European parliament greenlights Morocco air deal without western Sahara
The law stands firm, yet implementation falters. The recently adjusted air agreement excludes Western Sahara—but the European Commission continues allowing EU airlines to operate flights there, ignoring the exclusion.
On July 8, 2026, the European Parliament formally endorsed the protocol updating the EU-Morocco aviation accord following Croatia’s EU accession.
The revised protocol passed with 625 votes in favor, 16 against, and 20 abstentions.
Designed as a technical update, the protocol adjusts the existing agreement to reflect Croatia’s EU membership without altering its territorial scope.
Debate over the EU’s approach to the agreement’s practical implications revealed sharp divisions.
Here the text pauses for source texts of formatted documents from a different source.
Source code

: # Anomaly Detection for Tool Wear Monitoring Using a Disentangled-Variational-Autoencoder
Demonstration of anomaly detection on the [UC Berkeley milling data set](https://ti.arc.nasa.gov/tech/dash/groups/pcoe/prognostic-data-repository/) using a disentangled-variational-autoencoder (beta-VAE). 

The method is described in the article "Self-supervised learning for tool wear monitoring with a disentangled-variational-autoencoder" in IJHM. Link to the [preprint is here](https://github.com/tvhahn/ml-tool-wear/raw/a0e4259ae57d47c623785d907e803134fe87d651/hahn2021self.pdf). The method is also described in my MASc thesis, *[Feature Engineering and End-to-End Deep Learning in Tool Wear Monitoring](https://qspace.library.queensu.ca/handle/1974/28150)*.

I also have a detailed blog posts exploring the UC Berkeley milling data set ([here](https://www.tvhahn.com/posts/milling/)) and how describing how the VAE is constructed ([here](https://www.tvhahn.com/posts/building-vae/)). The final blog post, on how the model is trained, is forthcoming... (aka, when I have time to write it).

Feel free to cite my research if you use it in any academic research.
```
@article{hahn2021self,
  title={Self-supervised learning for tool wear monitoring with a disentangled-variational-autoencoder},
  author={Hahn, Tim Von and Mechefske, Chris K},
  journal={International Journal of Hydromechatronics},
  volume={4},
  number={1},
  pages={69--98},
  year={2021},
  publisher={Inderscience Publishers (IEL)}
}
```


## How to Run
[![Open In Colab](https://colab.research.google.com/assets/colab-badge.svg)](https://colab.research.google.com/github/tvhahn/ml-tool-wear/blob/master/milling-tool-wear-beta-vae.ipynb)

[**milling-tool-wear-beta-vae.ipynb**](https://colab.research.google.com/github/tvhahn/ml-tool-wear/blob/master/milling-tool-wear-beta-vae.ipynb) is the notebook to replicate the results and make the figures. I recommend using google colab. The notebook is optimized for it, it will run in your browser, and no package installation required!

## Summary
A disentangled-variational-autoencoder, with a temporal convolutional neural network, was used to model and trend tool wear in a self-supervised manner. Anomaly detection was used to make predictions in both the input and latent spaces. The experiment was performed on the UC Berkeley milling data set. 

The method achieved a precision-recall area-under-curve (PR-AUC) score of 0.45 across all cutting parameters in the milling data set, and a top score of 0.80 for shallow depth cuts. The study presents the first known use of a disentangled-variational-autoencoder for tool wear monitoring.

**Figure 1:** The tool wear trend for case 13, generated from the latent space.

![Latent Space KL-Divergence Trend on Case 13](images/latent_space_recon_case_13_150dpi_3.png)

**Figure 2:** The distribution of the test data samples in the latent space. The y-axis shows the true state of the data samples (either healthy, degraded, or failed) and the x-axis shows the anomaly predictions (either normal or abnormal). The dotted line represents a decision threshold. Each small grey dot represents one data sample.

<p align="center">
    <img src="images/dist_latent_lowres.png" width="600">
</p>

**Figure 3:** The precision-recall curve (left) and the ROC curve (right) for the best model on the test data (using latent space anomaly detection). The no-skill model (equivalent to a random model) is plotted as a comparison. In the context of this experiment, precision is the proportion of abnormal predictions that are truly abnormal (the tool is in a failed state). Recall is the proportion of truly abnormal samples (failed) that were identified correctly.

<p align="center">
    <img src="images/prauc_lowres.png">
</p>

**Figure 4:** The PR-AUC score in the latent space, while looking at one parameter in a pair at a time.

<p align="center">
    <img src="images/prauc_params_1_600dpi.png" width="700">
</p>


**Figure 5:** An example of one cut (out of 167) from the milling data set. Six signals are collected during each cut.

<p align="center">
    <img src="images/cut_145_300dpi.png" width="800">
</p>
Many European lawmakers backed the protocol precisely because it merely adapts the existing deal to Croatia’s accession and, as per EU jurisprudence and repeated Commission statements, does not extend into Western Sahara.
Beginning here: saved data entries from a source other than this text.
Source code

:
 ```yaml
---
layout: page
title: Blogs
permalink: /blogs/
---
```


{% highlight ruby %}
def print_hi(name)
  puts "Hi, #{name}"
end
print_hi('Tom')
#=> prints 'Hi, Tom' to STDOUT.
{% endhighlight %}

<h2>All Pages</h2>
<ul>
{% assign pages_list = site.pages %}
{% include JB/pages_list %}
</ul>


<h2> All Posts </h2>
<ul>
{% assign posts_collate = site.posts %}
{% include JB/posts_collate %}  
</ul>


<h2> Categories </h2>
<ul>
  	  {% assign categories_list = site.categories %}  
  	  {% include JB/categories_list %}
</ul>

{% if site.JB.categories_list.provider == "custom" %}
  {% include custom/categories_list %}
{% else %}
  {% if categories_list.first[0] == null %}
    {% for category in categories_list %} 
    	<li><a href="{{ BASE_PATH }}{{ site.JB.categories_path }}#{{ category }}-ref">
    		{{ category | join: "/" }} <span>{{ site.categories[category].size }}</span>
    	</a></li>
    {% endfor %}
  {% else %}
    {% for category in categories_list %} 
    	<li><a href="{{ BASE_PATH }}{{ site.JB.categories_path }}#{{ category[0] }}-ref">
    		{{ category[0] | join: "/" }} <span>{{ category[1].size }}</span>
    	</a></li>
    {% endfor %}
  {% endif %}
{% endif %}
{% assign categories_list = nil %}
A handful of parliamentarians opposed the measure, arguing that while the agreement itself does not cover the territory, the Commission has failed to prevent EU airlines from operating flights to occupied Western Sahara outside the agreement’s legal framework—creating a breach of both international and EU law.
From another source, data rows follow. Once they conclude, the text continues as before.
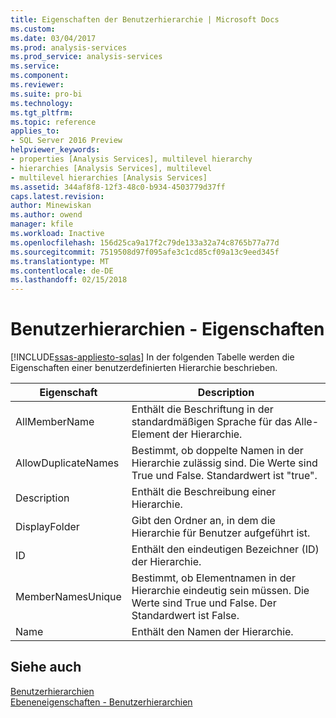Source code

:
 ```yaml
---
title: Eigenschaften der Benutzerhierarchie | Microsoft Docs
ms.custom: 
ms.date: 03/04/2017
ms.prod: analysis-services
ms.prod_service: analysis-services
ms.service: 
ms.component: 
ms.reviewer: 
ms.suite: pro-bi
ms.technology: 
ms.tgt_pltfrm: 
ms.topic: reference
applies_to:
- SQL Server 2016 Preview
helpviewer_keywords:
- properties [Analysis Services], multilevel hierarchy
- hierarchies [Analysis Services], multilevel
- multilevel hierarchies [Analysis Services]
ms.assetid: 344af8f8-12f3-48c0-b934-4503779d37ff
caps.latest.revision: 
author: Minewiskan
ms.author: owend
manager: kfile
ms.workload: Inactive
ms.openlocfilehash: 156d25ca9a17f2c79de133a32a74c8765b77a77d
ms.sourcegitcommit: 7519508d97f095afe3c1cd85cf09a13c9eed345f
ms.translationtype: MT
ms.contentlocale: de-DE
ms.lasthandoff: 02/15/2018
---
```

# <a name="user-hierarchies---properties"></a>Benutzerhierarchien - Eigenschaften
[!INCLUDE[ssas-appliesto-sqlas](../../includes/ssas-appliesto-sqlas.md)]
In der folgenden Tabelle werden die Eigenschaften einer benutzerdefinierten Hierarchie beschrieben.  
  
|Eigenschaft|Description|  
|--------------|-----------------|  
|AllMemberName|Enthält die Beschriftung in der standardmäßigen Sprache für das Alle-Element der Hierarchie.|  
|AllowDuplicateNames|Bestimmt, ob doppelte Namen in der Hierarchie zulässig sind. Die Werte sind True und False. Standardwert ist "true".|  
|Description|Enthält die Beschreibung einer Hierarchie.|  
|DisplayFolder|Gibt den Ordner an, in dem die Hierarchie für Benutzer aufgeführt ist.|  
|ID|Enthält den eindeutigen Bezeichner (ID) der Hierarchie.|  
|MemberNamesUnique|Bestimmt, ob Elementnamen in der Hierarchie eindeutig sein müssen. Die Werte sind True und False. Der Standardwert ist False.|  
|Name|Enthält den Namen der Hierarchie.|  
  
## <a name="see-also"></a>Siehe auch  
 [Benutzerhierarchien](../../analysis-services/multidimensional-models-olap-logical-dimension-objects/user-hierarchies.md)   
 [Ebeneneigenschaften - Benutzerhierarchien](../../analysis-services/multidimensional-models-olap-logical-dimension-objects/user-hierarchies-level-properties.md)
The Court of Justice of the European Union (CJEU) ruled in 2018 that EU-Morocco accords apply only within Morocco’s internationally recognized borders unless the people of Western Sahara consent. The Court determined that the aviation agreement cannot be interpreted to include Western Sahara.
The European Commission has consistently upheld this interpretation, notifying EU carriers that the EU-Morocco aviation accord “does not apply to routes connecting an EU member state to Western Sahara.”
Despite this unambiguous legal stance, several European airlines continue flying to airports in occupied Western Sahara. Ryanair, for instance, launched routes between EU airports and Dakhla, even though these flights fall outside the EU-Morocco aviation framework. In addition to Ryanair, four other carriers—Transavia (a KLM-Air France subsidiary), Air Arabia (UAE), Binter Airlines (Spain), and Morocco’s state-owned Royal Air Maroc—have operated flights to Western Sahara in recent years. Western Sahara Resource Watch (WSRW) reached out to KLM-Air France and Air Arabia but received no response.